[Data excerpts]
=== Begin Enclosure ===

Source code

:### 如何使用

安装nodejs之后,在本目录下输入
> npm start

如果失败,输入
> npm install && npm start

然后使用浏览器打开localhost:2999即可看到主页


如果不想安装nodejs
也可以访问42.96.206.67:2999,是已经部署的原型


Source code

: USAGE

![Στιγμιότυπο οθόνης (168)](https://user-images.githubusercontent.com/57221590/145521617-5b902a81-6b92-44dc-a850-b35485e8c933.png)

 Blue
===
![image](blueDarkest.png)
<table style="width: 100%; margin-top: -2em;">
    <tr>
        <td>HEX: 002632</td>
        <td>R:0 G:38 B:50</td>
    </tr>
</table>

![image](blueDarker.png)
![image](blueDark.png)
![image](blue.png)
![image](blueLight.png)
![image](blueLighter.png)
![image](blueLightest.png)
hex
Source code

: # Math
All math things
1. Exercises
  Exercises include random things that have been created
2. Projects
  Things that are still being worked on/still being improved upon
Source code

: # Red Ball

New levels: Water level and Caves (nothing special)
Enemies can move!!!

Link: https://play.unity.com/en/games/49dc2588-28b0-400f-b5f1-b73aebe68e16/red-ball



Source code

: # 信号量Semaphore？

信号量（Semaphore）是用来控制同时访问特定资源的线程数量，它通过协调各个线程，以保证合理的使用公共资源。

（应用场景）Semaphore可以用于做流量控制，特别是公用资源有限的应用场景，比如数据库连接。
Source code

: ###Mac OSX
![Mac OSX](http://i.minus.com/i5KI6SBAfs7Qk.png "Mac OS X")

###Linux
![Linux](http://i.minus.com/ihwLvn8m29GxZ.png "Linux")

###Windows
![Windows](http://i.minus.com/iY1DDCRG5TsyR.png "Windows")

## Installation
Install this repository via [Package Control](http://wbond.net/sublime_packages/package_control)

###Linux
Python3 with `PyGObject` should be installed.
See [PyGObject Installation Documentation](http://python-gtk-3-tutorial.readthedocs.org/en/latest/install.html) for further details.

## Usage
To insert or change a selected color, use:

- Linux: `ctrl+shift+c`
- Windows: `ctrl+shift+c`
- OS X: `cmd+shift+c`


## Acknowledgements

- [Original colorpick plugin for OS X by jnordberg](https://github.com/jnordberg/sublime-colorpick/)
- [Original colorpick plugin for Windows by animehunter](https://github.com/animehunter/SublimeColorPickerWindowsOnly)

=== End Enclosure ===
=== Begin Enclosure ===

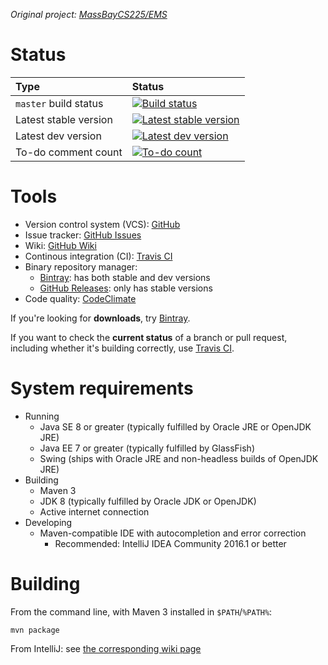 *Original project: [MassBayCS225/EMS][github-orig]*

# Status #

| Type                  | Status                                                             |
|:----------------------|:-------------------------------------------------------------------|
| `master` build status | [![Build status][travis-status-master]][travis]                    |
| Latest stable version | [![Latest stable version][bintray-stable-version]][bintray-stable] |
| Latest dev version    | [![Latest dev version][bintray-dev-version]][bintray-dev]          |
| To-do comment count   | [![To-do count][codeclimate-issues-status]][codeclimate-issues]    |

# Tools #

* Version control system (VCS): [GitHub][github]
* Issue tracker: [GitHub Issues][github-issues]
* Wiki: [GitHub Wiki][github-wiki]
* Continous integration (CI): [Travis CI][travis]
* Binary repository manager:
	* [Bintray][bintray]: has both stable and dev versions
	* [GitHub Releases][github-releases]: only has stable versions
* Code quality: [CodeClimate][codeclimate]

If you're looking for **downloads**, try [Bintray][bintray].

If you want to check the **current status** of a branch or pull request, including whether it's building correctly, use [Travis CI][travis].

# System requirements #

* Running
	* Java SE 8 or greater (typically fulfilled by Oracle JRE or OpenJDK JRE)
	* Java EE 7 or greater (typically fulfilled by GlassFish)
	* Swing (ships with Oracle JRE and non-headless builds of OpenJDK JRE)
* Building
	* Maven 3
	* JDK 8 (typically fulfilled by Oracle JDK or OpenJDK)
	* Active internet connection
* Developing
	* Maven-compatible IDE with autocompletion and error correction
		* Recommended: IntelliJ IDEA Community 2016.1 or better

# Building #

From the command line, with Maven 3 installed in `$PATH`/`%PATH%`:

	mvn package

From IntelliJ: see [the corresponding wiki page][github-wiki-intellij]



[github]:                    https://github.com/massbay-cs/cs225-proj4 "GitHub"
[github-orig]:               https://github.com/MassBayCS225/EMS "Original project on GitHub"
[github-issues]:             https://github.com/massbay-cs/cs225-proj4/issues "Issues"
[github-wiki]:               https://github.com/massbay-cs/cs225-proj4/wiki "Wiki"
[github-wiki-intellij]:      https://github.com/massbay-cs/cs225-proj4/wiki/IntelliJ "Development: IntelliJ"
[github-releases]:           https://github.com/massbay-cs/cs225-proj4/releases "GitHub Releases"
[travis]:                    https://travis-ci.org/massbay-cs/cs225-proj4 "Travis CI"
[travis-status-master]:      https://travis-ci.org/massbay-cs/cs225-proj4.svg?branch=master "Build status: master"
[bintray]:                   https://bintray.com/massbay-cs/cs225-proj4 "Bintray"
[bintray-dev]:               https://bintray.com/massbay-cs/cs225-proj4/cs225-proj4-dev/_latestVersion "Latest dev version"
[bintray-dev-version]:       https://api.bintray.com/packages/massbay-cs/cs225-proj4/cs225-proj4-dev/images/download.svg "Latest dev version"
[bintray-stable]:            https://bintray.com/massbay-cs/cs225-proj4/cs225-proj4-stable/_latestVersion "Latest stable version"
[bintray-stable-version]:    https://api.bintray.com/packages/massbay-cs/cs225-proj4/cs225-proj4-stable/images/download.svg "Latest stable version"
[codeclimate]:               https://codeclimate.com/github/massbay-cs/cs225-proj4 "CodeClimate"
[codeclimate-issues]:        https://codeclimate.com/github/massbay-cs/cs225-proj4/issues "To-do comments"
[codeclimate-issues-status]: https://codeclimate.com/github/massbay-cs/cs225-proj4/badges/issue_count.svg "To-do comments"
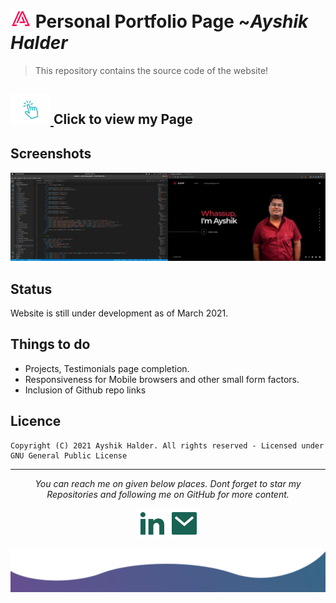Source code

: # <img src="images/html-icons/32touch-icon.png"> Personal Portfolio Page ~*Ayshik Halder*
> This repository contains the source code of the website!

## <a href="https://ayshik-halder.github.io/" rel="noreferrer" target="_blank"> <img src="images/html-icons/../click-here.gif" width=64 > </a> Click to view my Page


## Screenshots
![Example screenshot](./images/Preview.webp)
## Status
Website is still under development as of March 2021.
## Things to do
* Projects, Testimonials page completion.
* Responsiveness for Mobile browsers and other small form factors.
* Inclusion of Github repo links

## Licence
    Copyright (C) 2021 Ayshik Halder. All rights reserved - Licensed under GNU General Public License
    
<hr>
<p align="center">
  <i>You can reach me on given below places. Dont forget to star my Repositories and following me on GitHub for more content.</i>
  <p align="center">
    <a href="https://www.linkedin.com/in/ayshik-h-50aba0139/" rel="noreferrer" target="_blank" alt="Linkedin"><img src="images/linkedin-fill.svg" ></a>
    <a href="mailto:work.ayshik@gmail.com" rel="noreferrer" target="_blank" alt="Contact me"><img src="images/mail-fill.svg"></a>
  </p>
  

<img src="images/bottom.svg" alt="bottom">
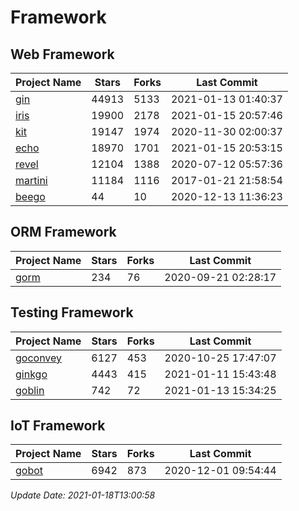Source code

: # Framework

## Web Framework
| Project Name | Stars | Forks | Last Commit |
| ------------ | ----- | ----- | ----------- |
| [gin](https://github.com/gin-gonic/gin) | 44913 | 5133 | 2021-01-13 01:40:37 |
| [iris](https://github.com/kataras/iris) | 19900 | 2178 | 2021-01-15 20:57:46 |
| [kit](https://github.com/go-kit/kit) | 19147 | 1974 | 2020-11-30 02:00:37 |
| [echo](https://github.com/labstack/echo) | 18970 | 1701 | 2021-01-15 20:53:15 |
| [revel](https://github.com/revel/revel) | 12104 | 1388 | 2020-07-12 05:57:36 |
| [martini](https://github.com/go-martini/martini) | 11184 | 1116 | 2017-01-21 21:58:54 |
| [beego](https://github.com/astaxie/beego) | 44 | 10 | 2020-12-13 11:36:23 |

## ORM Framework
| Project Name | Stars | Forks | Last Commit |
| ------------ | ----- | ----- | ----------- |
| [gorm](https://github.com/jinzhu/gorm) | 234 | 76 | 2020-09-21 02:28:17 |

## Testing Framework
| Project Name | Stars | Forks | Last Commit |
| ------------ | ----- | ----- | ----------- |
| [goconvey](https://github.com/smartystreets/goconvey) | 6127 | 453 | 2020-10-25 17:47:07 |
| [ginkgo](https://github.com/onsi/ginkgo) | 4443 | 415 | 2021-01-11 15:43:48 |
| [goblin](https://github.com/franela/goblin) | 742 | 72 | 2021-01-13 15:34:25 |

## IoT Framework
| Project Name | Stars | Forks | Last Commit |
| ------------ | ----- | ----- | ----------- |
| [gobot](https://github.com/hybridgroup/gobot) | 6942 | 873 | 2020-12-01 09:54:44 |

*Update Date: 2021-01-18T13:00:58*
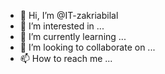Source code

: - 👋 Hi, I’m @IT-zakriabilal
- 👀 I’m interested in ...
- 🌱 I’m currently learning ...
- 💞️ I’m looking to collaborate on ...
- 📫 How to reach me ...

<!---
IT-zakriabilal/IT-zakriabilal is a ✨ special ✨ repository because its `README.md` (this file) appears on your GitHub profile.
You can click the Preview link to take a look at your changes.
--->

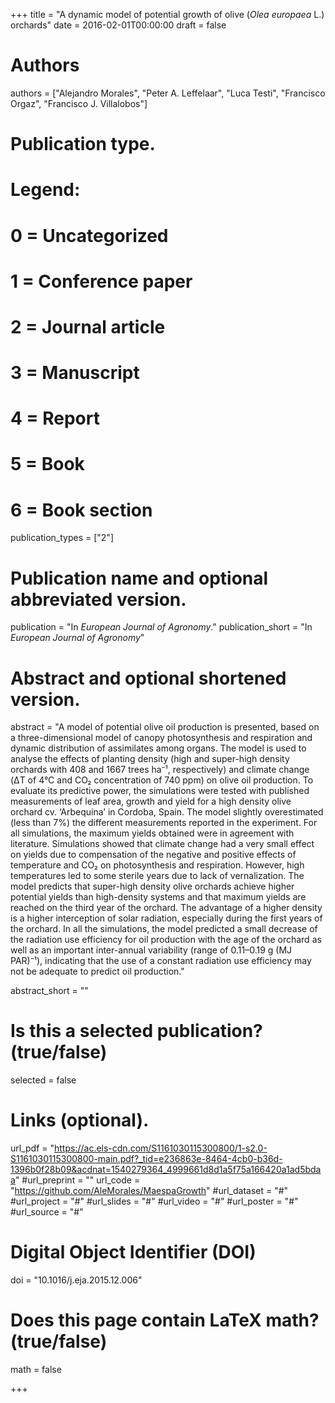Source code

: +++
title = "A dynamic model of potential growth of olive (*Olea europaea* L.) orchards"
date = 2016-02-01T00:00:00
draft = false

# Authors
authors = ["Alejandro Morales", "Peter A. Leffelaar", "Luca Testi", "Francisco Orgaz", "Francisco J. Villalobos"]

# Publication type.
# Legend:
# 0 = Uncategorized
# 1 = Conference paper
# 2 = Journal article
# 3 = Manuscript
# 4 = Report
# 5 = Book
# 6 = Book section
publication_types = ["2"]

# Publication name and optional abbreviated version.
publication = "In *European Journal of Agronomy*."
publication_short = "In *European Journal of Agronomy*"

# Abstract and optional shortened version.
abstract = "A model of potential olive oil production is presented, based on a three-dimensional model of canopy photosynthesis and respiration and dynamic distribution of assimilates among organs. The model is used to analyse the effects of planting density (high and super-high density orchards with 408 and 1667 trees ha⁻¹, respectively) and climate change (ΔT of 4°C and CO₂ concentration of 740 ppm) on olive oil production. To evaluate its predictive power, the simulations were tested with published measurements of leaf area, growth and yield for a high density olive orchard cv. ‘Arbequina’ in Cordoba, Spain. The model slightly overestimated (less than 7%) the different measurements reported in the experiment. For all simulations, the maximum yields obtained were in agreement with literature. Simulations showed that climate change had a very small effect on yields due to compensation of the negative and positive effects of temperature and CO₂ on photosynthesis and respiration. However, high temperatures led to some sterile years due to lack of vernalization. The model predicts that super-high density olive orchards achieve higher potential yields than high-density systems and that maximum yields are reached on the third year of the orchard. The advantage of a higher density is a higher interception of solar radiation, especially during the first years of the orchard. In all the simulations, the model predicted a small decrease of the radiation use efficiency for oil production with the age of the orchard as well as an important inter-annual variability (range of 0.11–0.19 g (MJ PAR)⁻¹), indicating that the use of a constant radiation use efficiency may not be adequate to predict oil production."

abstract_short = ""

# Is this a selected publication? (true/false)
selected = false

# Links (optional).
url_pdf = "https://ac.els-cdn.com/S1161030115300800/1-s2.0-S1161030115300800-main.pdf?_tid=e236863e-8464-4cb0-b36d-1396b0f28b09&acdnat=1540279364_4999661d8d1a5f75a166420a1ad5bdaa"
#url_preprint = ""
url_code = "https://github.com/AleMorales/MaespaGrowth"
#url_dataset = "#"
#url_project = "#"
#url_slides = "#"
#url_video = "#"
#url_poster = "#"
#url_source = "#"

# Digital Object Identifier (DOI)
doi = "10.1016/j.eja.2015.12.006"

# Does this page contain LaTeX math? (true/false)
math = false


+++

=== End Enclosure ===

EXERCISE OBJECTIVE
Count how many lines of the entries contain the word "repository"; only the number should appear in the reply.

THE ANSWER
4